When we reached a certain depth in the user requirement specification (URS) it turned out that there was a classic misunderstanding between the software provider and the customer. It has been clearly articulated by the customer that it must be possible to process up to four processing orders in parallel in the larger equipment part. The vendor therefore did foresee four charging stations. However, it was not explicitly stated by the customer that the same feature was expected for the smaller equipment part as well. The customer simply assumed that this was given. The vendor on the other hand deducted from the single charging station in the smaller equipment part that never more than one processing order was to be processed in parallel in the smaller equipment part. The precisely formulated URS made the misunderstanding transparent. In the end the vendor was able to resolve it by throwing in a bit more hardware and installing three additional charging stations for the smaller equipment part.
The software vendor pointed out several times, that his application architecture supports a great independence of the PLC from the HMI. In contrast to other solutions of competitors the HMI needs no longer to be present after a processing order had been started. All the processing and management is done by the PLC. If the HMI hangs or is unavailable for some time the PLC manages everything nicely and safely. This looks appealing and everybody likes it. However, when we started working on the user requirements for the reporting aspects we dug deeper into the mechanisms of handling the deviation messages. As these are critical from a validation point of view we needed to understand in detail how things worked. This digging revealed that the alarm messages were solely handled by the alarm system and not covered by the rack file. So, deviations are detected by PLC, communicated to the HMI and then kind of forgotten (for the PLC). But what happens if the HMI is out of operation when a deviation occurs? It turned out that deviations could be lost under certain (rare) circumstances if the HMI is unavailable for some time. With a PC and Windows as operating system there is always a chance that this happens. The solution to this problem finally was the introduction of a heartbeat signal send out by the HMI and received by the PLC. A heartbeat failure then causes corrective measures in the PLC. One of the unwanted side effects is that the PLC is no longer independent from the HMI. But we now are sure that deviations will not be lost.

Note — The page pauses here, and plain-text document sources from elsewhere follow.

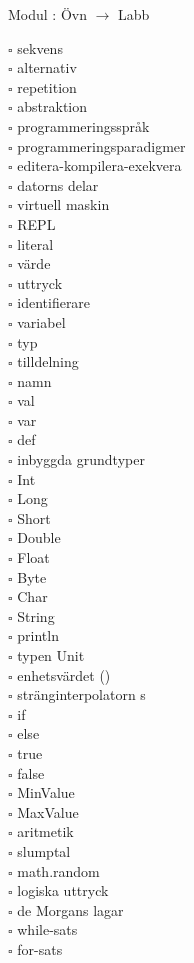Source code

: 
Modul : Övn  $\rightarrow$ Labb 
\begin{multicols}{3}\SlideFontTiny
$\square$ sekvens \\
$\square$ alternativ \\
$\square$ repetition \\
$\square$ abstraktion \\
$\square$ programmeringsspråk \\
$\square$ programmeringsparadigmer \\
$\square$ editera-kompilera-exekvera \\
$\square$ datorns delar \\
$\square$ virtuell maskin \\
$\square$ REPL \\
$\square$ literal \\
$\square$ värde \\
$\square$ uttryck \\
$\square$ identifierare \\
$\square$ variabel \\
$\square$ typ \\
$\square$ tilldelning \\
$\square$ namn \\
$\square$ val \\
$\square$ var \\
$\square$ def \\
$\square$ inbyggda grundtyper \\
$\square$ Int \\
$\square$ Long \\
$\square$ Short \\
$\square$ Double \\
$\square$ Float \\
$\square$ Byte \\
$\square$ Char \\
$\square$ String \\
$\square$ println \\
$\square$ typen Unit \\
$\square$ enhetsvärdet () \\
$\square$ stränginterpolatorn s \\
$\square$ if \\
$\square$ else \\
$\square$ true \\
$\square$ false \\
$\square$ MinValue \\
$\square$ MaxValue \\
$\square$ aritmetik \\
$\square$ slumptal \\
$\square$ math.random \\
$\square$ logiska uttryck \\
$\square$ de Morgans lagar \\
$\square$ while-sats \\
$\square$ for-sats \\     
\end{multicols}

Another tricky detail is the fact, that the PC has its time and the PLC also has its time. Both systems run their own hardware clock. As clocks in the real world they bear the risk of running out of sync. This is no problem in principle. However, for the alarm messages this turned out to be a potential problem. The reason simply being the fact that alarm situations are communicated from the PLC to the HMI via data structures and single bits being set and cleared following a well-thought scheme. What was not that well-thought is the assumption that both clocks are sufficiently in sync. Therefore the timestamps for the deviations are not communicated “by design”. For the HMI the deviation happens at the time, when the HMI recognized the bit being set by the PLC. So, on top of the heartbeat mechanism a regular and narrow synchronization of both clocks is now enforced.
When we started testing the application in respect to human error we found that many situations were not covered. In the beginning the software vendor asked the question “Why should an operator do this?”. Of course operators don’t make mistakes deliberately. But as we all they’re humans and we humans have a clear tendency to fail. With a fully automated system most of such erroneous situations simply don’t happen. The robot executes usually all orders literally. Humans fortunately don’t. Very often this prevents damage. But sometimes it causes difficulties. This is why developers of software must take human error into account. And this makes the software for human use much more complicated than software for machines.
Without deep diving, much of this had not been detected and had not been corrected.
As it turns out CSV can significantly drive improvement. Deep diving can be difficult but one learns a lot. And this often is great fun!